Input records:

• • •

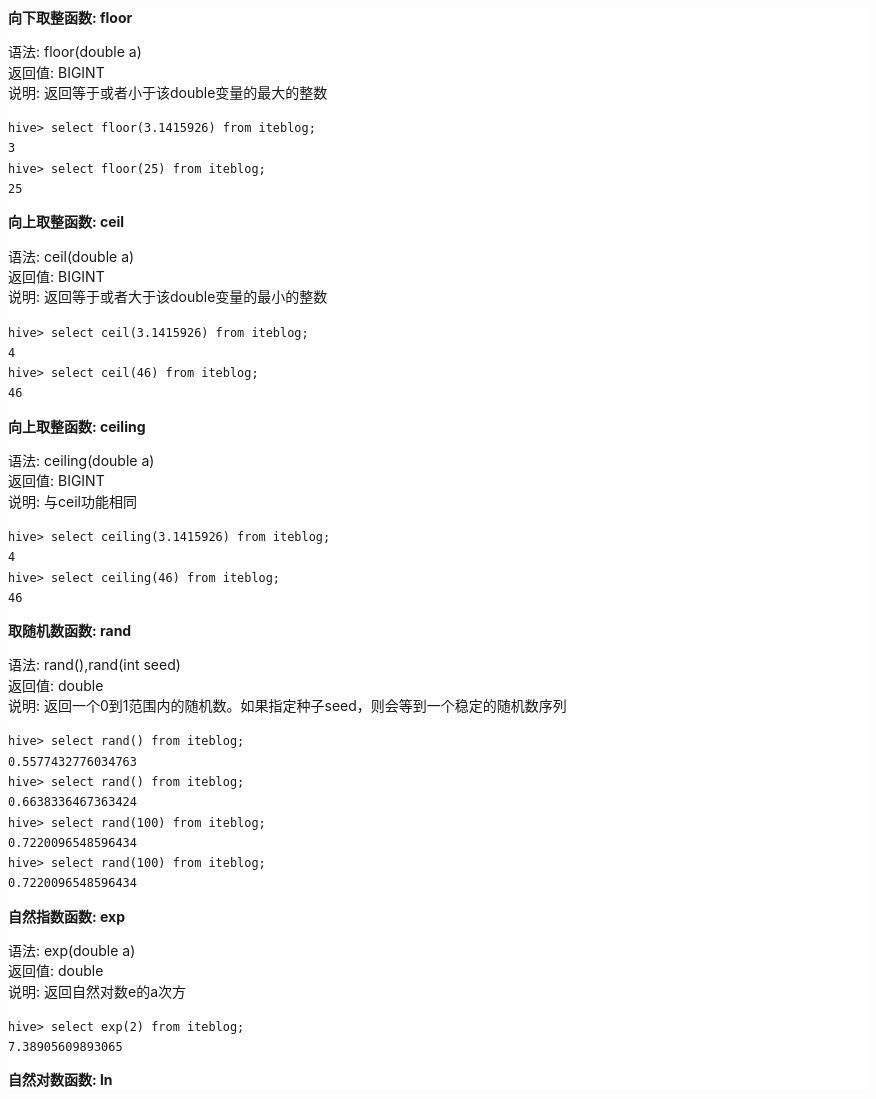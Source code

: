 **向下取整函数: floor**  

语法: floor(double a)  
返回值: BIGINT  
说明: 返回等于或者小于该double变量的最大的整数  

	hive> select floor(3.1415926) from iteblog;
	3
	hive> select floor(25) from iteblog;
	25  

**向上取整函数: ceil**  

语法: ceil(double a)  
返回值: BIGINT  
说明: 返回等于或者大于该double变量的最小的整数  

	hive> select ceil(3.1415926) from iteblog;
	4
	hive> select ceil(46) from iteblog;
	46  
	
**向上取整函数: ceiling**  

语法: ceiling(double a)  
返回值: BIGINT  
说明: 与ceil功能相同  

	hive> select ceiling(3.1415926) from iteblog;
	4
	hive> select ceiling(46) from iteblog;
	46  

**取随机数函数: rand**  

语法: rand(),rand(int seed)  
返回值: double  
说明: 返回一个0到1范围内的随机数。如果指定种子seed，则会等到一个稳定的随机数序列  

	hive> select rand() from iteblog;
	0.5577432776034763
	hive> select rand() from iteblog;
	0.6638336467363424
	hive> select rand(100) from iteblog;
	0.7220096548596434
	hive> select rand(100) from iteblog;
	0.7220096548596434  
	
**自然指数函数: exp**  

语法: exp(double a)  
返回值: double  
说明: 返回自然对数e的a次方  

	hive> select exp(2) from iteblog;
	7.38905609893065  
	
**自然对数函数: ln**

• • •

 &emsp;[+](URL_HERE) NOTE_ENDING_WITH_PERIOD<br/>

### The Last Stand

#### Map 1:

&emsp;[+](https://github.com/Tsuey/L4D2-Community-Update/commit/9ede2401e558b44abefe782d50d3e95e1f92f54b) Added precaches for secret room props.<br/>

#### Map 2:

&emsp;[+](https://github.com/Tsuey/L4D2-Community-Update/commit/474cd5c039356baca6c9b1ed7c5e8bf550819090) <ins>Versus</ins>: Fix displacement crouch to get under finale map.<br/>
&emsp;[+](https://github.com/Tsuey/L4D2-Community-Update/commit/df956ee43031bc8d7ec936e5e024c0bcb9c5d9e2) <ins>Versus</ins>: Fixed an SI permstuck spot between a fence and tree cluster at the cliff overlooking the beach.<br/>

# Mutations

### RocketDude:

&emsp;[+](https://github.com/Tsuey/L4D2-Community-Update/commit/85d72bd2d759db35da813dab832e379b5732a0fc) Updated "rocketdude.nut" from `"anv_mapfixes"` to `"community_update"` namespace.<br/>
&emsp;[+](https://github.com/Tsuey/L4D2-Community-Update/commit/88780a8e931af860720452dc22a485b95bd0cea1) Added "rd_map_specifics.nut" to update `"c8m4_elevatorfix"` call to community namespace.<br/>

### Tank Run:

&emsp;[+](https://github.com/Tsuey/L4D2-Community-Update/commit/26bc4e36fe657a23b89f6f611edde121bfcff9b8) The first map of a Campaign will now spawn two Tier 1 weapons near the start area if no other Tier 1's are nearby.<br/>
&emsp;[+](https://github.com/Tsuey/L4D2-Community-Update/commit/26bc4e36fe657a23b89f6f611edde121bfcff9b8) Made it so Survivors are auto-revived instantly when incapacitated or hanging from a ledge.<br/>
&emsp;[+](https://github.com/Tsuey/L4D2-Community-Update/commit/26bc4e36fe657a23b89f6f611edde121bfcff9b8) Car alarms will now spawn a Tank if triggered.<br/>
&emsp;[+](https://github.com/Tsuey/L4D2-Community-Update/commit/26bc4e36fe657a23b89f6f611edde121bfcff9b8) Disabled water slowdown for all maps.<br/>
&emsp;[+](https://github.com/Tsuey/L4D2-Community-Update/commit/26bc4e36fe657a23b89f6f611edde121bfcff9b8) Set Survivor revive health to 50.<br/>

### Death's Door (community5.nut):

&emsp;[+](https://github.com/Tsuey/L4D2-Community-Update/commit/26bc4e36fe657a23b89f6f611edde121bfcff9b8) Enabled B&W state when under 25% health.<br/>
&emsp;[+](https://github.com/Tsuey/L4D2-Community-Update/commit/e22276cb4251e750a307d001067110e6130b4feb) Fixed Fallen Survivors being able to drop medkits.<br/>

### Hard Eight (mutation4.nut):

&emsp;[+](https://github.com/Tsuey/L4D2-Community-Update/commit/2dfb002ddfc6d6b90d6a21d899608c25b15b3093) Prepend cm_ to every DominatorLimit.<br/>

• • •

Only the lines above from the line with "to community namespace.<br/>" to the line with "to every DominatorLimit.<br/>", those two lines included, should be reproduced exactly.

Your solution:
&emsp;[+](https://github.com/Tsuey/L4D2-Community-Update/commit/88780a8e931af860720452dc22a485b95bd0cea1) Added "rd_map_specifics.nut" to update `"c8m4_elevatorfix"` call to community namespace.<br/>

### Tank Run:

&emsp;[+](https://github.com/Tsuey/L4D2-Community-Update/commit/26bc4e36fe657a23b89f6f611edde121bfcff9b8) The first map of a Campaign will now spawn two Tier 1 weapons near the start area if no other Tier 1's are nearby.<br/>
&emsp;[+](https://github.com/Tsuey/L4D2-Community-Update/commit/26bc4e36fe657a23b89f6f611edde121bfcff9b8) Made it so Survivors are auto-revived instantly when incapacitated or hanging from a ledge.<br/>
&emsp;[+](https://github.com/Tsuey/L4D2-Community-Update/commit/26bc4e36fe657a23b89f6f611edde121bfcff9b8) Car alarms will now spawn a Tank if triggered.<br/>
&emsp;[+](https://github.com/Tsuey/L4D2-Community-Update/commit/26bc4e36fe657a23b89f6f611edde121bfcff9b8) Disabled water slowdown for all maps.<br/>
&emsp;[+](https://github.com/Tsuey/L4D2-Community-Update/commit/26bc4e36fe657a23b89f6f611edde121bfcff9b8) Set Survivor revive health to 50.<br/>

### Death's Door (community5.nut):

&emsp;[+](https://github.com/Tsuey/L4D2-Community-Update/commit/26bc4e36fe657a23b89f6f611edde121bfcff9b8) Enabled B&W state when under 25% health.<br/>
&emsp;[+](https://github.com/Tsuey/L4D2-Community-Update/commit/e22276cb4251e750a307d001067110e6130b4feb) Fixed Fallen Survivors being able to drop medkits.<br/>

### Hard Eight (mutation4.nut):

&emsp;[+](https://github.com/Tsuey/L4D2-Community-Update/commit/2dfb002ddfc6d6b90d6a21d899608c25b15b3093) Prepend cm_ to every DominatorLimit.<br/>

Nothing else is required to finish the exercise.